▶ WORK INSTRUCTIONS: This task calls for copying every line of the records that includes the word "introduction".

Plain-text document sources
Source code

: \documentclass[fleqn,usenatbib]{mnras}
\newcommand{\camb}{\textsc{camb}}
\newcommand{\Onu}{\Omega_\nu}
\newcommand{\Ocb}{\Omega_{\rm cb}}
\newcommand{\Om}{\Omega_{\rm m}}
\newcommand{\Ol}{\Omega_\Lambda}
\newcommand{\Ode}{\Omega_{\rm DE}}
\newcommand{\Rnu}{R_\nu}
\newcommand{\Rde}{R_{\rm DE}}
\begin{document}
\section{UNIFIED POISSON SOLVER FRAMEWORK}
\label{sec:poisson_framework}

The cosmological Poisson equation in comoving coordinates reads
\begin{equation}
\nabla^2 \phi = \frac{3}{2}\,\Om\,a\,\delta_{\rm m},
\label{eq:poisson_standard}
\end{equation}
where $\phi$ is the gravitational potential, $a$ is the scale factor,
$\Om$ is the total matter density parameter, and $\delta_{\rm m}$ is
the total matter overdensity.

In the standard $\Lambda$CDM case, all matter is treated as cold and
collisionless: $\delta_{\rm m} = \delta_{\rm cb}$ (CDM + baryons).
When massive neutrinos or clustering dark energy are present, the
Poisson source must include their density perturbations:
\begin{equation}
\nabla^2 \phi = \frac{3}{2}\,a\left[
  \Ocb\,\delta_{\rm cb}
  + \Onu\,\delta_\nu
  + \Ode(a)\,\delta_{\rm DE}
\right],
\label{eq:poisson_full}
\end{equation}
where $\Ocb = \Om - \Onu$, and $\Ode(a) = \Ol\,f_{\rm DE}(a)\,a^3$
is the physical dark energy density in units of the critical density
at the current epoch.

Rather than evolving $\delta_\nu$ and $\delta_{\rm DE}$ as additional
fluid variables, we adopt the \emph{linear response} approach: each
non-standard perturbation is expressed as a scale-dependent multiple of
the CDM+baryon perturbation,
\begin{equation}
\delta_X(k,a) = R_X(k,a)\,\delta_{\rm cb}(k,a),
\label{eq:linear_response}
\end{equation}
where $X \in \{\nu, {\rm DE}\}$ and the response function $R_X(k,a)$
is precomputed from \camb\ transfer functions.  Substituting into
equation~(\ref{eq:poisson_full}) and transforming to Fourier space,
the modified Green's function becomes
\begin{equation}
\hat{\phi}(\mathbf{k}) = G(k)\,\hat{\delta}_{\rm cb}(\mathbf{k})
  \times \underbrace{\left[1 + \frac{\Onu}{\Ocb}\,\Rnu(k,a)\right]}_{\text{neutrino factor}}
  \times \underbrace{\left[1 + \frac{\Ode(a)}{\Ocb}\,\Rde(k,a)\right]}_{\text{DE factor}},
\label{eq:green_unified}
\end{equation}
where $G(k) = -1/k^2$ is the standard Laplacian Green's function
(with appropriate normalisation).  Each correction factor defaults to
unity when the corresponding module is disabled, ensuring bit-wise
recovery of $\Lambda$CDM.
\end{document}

--

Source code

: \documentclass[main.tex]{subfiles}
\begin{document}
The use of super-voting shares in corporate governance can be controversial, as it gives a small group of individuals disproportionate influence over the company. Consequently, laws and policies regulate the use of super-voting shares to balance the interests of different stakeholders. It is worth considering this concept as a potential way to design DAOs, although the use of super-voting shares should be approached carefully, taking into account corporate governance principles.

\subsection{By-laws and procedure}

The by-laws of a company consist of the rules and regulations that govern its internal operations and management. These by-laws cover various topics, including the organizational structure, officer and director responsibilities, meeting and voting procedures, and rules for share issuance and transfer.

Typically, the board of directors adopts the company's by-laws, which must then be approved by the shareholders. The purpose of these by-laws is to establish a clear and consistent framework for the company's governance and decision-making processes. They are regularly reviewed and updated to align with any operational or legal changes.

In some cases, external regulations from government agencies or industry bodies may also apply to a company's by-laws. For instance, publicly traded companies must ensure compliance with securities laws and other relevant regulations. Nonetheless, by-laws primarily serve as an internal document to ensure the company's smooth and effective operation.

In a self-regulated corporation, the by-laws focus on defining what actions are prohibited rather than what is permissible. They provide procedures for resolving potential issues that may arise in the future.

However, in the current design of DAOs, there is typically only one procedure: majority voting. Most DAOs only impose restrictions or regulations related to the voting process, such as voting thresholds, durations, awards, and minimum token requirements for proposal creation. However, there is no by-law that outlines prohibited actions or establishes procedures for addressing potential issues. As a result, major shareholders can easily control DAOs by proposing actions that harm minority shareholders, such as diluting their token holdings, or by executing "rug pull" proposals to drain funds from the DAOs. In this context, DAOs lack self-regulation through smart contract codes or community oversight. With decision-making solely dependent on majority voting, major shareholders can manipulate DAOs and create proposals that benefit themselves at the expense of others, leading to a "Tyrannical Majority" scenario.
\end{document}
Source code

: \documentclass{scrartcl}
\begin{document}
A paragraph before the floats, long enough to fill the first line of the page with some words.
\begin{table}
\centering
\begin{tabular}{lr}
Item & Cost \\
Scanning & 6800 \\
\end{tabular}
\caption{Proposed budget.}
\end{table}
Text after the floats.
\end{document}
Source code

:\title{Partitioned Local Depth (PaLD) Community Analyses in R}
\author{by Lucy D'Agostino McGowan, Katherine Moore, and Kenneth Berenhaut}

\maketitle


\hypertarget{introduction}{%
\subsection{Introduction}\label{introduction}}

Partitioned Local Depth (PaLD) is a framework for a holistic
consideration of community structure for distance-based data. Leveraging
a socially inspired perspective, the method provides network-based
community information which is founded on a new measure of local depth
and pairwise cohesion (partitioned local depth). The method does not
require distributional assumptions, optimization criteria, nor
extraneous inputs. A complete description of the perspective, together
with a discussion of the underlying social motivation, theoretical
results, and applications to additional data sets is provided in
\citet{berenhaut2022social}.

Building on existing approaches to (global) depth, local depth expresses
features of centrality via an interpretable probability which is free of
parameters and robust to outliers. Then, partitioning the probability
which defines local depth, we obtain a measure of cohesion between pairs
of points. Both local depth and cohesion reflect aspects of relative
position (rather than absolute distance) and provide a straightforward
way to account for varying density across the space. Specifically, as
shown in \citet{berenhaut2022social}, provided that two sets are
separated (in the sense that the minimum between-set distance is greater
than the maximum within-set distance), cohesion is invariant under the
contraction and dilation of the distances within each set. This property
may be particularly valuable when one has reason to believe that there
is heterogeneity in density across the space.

...

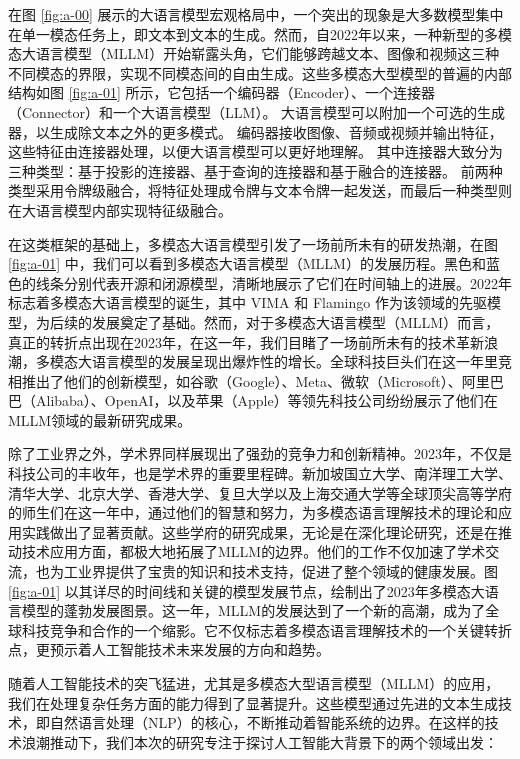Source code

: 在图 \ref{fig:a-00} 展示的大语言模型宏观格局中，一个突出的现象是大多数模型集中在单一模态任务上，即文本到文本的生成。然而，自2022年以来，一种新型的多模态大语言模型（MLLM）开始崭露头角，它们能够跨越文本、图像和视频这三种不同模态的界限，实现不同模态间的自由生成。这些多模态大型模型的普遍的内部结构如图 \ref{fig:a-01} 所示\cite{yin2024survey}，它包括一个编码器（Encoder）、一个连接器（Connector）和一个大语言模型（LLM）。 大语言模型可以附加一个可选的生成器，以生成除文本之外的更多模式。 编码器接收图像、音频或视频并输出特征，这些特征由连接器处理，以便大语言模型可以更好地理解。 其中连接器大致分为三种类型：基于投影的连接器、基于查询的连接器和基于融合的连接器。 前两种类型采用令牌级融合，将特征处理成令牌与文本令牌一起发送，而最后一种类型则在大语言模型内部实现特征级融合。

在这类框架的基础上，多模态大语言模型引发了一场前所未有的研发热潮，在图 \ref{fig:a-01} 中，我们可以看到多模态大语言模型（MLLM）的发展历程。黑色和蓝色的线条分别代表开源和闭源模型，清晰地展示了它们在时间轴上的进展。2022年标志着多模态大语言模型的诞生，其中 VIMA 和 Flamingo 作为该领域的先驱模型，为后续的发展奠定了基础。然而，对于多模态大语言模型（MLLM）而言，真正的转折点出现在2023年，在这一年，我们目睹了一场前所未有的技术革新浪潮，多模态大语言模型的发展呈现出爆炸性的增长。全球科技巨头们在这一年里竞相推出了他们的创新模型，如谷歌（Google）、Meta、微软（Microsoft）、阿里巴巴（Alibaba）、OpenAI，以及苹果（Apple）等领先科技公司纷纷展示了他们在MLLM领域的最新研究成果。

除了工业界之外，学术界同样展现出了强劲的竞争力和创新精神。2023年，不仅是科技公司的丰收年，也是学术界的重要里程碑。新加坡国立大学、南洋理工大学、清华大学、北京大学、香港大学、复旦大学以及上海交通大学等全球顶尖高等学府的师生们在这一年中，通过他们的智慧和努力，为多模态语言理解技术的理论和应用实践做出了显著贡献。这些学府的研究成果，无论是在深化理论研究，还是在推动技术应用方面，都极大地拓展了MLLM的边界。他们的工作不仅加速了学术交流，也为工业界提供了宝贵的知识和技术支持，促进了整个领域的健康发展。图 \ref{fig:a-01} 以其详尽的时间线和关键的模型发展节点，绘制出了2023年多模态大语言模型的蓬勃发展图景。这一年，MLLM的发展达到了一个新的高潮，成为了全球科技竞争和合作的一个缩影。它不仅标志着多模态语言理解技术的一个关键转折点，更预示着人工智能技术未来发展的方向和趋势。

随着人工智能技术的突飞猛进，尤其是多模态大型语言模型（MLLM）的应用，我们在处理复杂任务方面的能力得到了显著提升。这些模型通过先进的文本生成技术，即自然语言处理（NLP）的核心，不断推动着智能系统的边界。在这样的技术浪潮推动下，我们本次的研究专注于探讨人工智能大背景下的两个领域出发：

▶ EXERCISE OUTPUT:
\hypertarget{introduction}{%
\subsection{Introduction}\label{introduction}}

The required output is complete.